---- MATERIAL TO PROCESS

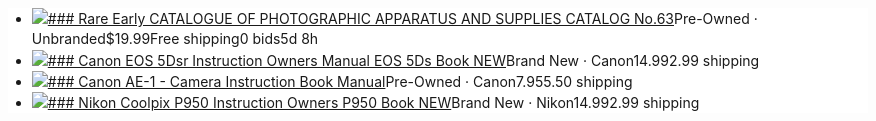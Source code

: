 * [![](https://ir.ebaystatic.com/cr/v/c1/s_1x2.gif)](https://www.ebay.com/itm/267108807611?itmmeta=01JGBM4DYXJ8PXPTZGT1P66XF7&hash=item3e30ecf3bb:g:Lu4AAOSwa2pnN9UZ&itmprp=enc%3AAQAJAAAA4Mxmj%2BiGvOveHXEBClPb29i64WmnKd%2BROkW2nK588F%2B5nRS6t5%2FReKjj6dlHcQv6VCMQ%2F6uxk8oRCY4oF90fw%2BXff0V8qQ5JH2AonNqQgjpYtoG%2B4V7J%2Be7oOwG3cwjBlY7JdsuKeIXNN6IX5R%2FSHy4ziMFQQjE7s%2BpmfDJ83R%2FrSvIwo5kV53IZfJlRfdAS5a1%2B9Udx9yeoIokPK9X1qWrpMF0yszSA2H30S7A639N1IN9ur9NODWhmD%2FVBqDi9y4aadSmzhJf9aLy77db8xxqqS1%2BAr8ebhBc78QVeWgz7%7Ctkp%3ABk9SR8jfkfSCZQ)[### Rare Early CATALOGUE OF PHOTOGRAPHIC APPARATUS AND SUPPLIES CATALOG No.63](https://www.ebay.com/itm/267108807611?itmmeta=01JGBM4DYXJ8PXPTZGT1P66XF7&hash=item3e30ecf3bb:g:Lu4AAOSwa2pnN9UZ&itmprp=enc%3AAQAJAAAA4Mxmj%2BiGvOveHXEBClPb29i64WmnKd%2BROkW2nK588F%2B5nRS6t5%2FReKjj6dlHcQv6VCMQ%2F6uxk8oRCY4oF90fw%2BXff0V8qQ5JH2AonNqQgjpYtoG%2B4V7J%2Be7oOwG3cwjBlY7JdsuKeIXNN6IX5R%2FSHy4ziMFQQjE7s%2BpmfDJ83R%2FrSvIwo5kV53IZfJlRfdAS5a1%2B9Udx9yeoIokPK9X1qWrpMF0yszSA2H30S7A639N1IN9ur9NODWhmD%2FVBqDi9y4aadSmzhJf9aLy77db8xxqqS1%2BAr8ebhBc78QVeWgz7%7Ctkp%3ABk9SR8jfkfSCZQ)Pre-Owned · Unbranded$19.99Free shipping0 bids5d 8h
* [![](https://ir.ebaystatic.com/cr/v/c1/s_1x2.gif)](https://www.ebay.com/itm/296751993810?itmmeta=01JGBM4DYXTQSBHSG3WH1ZDQQ3&hash=item4517cc13d2:g:jCcAAOSwPpdnDYsD&itmprp=enc%3AAQAJAAAAwMxmj%2BiGvOveHXEBClPb29jqbKqxQf%2BtsiUuHqToKvN6b3pZKaH8MQkyRbDyST1bE40YloHM9yaq6%2FJPaNUumjdwrTAqWmJ0MQKyiqU5flp6CZ%2FpUJSgIjZ%2FY1Oi8G9W8QnPerCdDxoT6xWnWdGGfWMXKhStcwprWz%2BoY32Q8Fu%2BHBfwWJLnIxwodjNrjtWt8FmZgpideba8%2FFNmBlxw70ohHaP0x8%2FhY4xmb%2FIbBd6%2BqmEUwOC9i8gfJWZAcQrahg%3D%3D%7Ctkp%3ABk9SR8jfkfSCZQ)[### Canon EOS 5Dsr Instruction Owners Manual EOS 5Ds Book NEW](https://www.ebay.com/itm/296751993810?itmmeta=01JGBM4DYXTQSBHSG3WH1ZDQQ3&hash=item4517cc13d2:g:jCcAAOSwPpdnDYsD&itmprp=enc%3AAQAJAAAAwMxmj%2BiGvOveHXEBClPb29jqbKqxQf%2BtsiUuHqToKvN6b3pZKaH8MQkyRbDyST1bE40YloHM9yaq6%2FJPaNUumjdwrTAqWmJ0MQKyiqU5flp6CZ%2FpUJSgIjZ%2FY1Oi8G9W8QnPerCdDxoT6xWnWdGGfWMXKhStcwprWz%2BoY32Q8Fu%2BHBfwWJLnIxwodjNrjtWt8FmZgpideba8%2FFNmBlxw70ohHaP0x8%2FhY4xmb%2FIbBd6%2BqmEUwOC9i8gfJWZAcQrahg%3D%3D%7Ctkp%3ABk9SR8jfkfSCZQ)Brand New · Canon$14.99$2.99 shipping
* [![](https://ir.ebaystatic.com/cr/v/c1/s_1x2.gif)](https://www.ebay.com/itm/235031493681?itmmeta=01JGBM4DYXVNSKB829EVPKKQF2&hash=item36b8f7fc31:g:KIgAAOSwy45kdkm9&itmprp=enc%3AAQAJAAAAwMxmj%2BiGvOveHXEBClPb29jT14V0%2FMgunmwIPZeYb69oij8jzVUurnjbgVRiBC39WgNNVhnjiAG6cyHDctHvqArdAMCEEfLc40gd92MOpzOu%2FGSc%2BSSdBf2Ejq1f6ft6t2weY05G4pyTtdh1--PpF%2F0BD7lHYF%2FS8HDJ9LfM6kCzMKbM%2Fbas5RECYdxHLp%2BoaFSIt3wXON2TdpYsSJmew2Yt7FNY4ouG1ROoDDluDc5jTHcg9lFd8mytwIILCVIIbg%3D%3D%7Ctkp%3ABk9SR8rfkfSCZQ)[### Canon AE-1 - Camera Instruction Book Manual](https://www.ebay.com/itm/235031493681?itmmeta=01JGBM4DYXVNSKB829EVPKKQF2&hash=item36b8f7fc31:g:KIgAAOSwy45kdkm9&itmprp=enc%3AAQAJAAAAwMxmj%2BiGvOveHXEBClPb29jT14V0%2FMgunmwIPZeYb69oij8jzVUurnjbgVRiBC39WgNNVhnjiAG6cyHDctHvqArdAMCEEfLc40gd92MOpzOu%2FGSc%2BSSdBf2Ejq1f6ft6t2weY05G4pyTtdh1--PpF%2F0BD7lHYF%2FS8HDJ9LfM6kCzMKbM%2Fbas5RECYdxHLp%2BoaFSIt3wXON2TdpYsSJmew2Yt7FNY4ouG1ROoDDluDc5jTHcg9lFd8mytwIILCVIIbg%3D%3D%7Ctkp%3ABk9SR8rfkfSCZQ)Pre-Owned · Canon$7.95$5.50 shipping
* [![](https://ir.ebaystatic.com/cr/v/c1/s_1x2.gif)](https://www.ebay.com/itm/296815113310?itmmeta=01JGBM4DYXKEJ1YZ1XTXTXYZX7&hash=item451b8f345e:g:VfoAAOSwBKFnNPtO&itmprp=enc%3AAQAJAAAAwMxmj%2BiGvOveHXEBClPb29gdk59lUgyHiqT9vquHwbdr3oI4%2FpSL7GsZOj6EKPZiziAILClWjZ6TMcrixXOuLZTc3hrDQgvpHV27NrXPjbq4kk6IE1%2Fk1%2FntjdwDMdFo87f5xLNL2sjLrPwiuv%2Bv75lmlM4fITFNS4QQ8uMl0VJ0MCVhB%2BwYJ2kaLL57pm9ZDFbS9zyGx50i93gyfbq5gYybXOnFVrVG%2BnsKThgVy%2FhfvJx1EICS9O7Ft2AhBgBUeQ%3D%3D%7Ctkp%3ABk9SR8rfkfSCZQ)[### Nikon Coolpix P950 Instruction Owners P950 Book NEW](https://www.ebay.com/itm/296815113310?itmmeta=01JGBM4DYXKEJ1YZ1XTXTXYZX7&hash=item451b8f345e:g:VfoAAOSwBKFnNPtO&itmprp=enc%3AAQAJAAAAwMxmj%2BiGvOveHXEBClPb29gdk59lUgyHiqT9vquHwbdr3oI4%2FpSL7GsZOj6EKPZiziAILClWjZ6TMcrixXOuLZTc3hrDQgvpHV27NrXPjbq4kk6IE1%2Fk1%2FntjdwDMdFo87f5xLNL2sjLrPwiuv%2Bv75lmlM4fITFNS4QQ8uMl0VJ0MCVhB%2BwYJ2kaLL57pm9ZDFbS9zyGx50i93gyfbq5gYybXOnFVrVG%2BnsKThgVy%2FhfvJx1EICS9O7Ft2AhBgBUeQ%3D%3D%7Ctkp%3ABk9SR8rfkfSCZQ)Brand New · Nikon$14.99$2.99 shipping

--------

ACTION ITEM:
Ending at the line with "shipping0 bids5d 8h", reproduce exactly the lines that begin at the top of the data, and include no pictures.

WRITTEN REPLY:
Source code

: * [![](https://ir.ebaystatic.com/cr/v/c1/s_1x2.gif)](https://www.ebay.com/itm/267108807611?itmmeta=01JGBM4DYXJ8PXPTZGT1P66XF7&hash=item3e30ecf3bb:g:Lu4AAOSwa2pnN9UZ&itmprp=enc%3AAQAJAAAA4Mxmj%2BiGvOveHXEBClPb29i64WmnKd%2BROkW2nK588F%2B5nRS6t5%2FReKjj6dlHcQv6VCMQ%2F6uxk8oRCY4oF90fw%2BXff0V8qQ5JH2AonNqQgjpYtoG%2B4V7J%2Be7oOwG3cwjBlY7JdsuKeIXNN6IX5R%2FSHy4ziMFQQjE7s%2BpmfDJ83R%2FrSvIwo5kV53IZfJlRfdAS5a1%2B9Udx9yeoIokPK9X1qWrpMF0yszSA2H30S7A639N1IN9ur9NODWhmD%2FVBqDi9y4aadSmzhJf9aLy77db8xxqqS1%2BAr8ebhBc78QVeWgz7%7Ctkp%3ABk9SR8jfkfSCZQ)[### Rare Early CATALOGUE OF PHOTOGRAPHIC APPARATUS AND SUPPLIES CATALOG No.63](https://www.ebay.com/itm/267108807611?itmmeta=01JGBM4DYXJ8PXPTZGT1P66XF7&hash=item3e30ecf3bb:g:Lu4AAOSwa2pnN9UZ&itmprp=enc%3AAQAJAAAA4Mxmj%2BiGvOveHXEBClPb29i64WmnKd%2BROkW2nK588F%2B5nRS6t5%2FReKjj6dlHcQv6VCMQ%2F6uxk8oRCY4oF90fw%2BXff0V8qQ5JH2AonNqQgjpYtoG%2B4V7J%2Be7oOwG3cwjBlY7JdsuKeIXNN6IX5R%2FSHy4ziMFQQjE7s%2BpmfDJ83R%2FrSvIwo5kV53IZfJlRfdAS5a1%2B9Udx9yeoIokPK9X1qWrpMF0yszSA2H30S7A639N1IN9ur9NODWhmD%2FVBqDi9y4aadSmzhJf9aLy77db8xxqqS1%2BAr8ebhBc78QVeWgz7%7Ctkp%3ABk9SR8jfkfSCZQ)Pre-Owned · Unbranded$19.99Free shipping0 bids5d 8h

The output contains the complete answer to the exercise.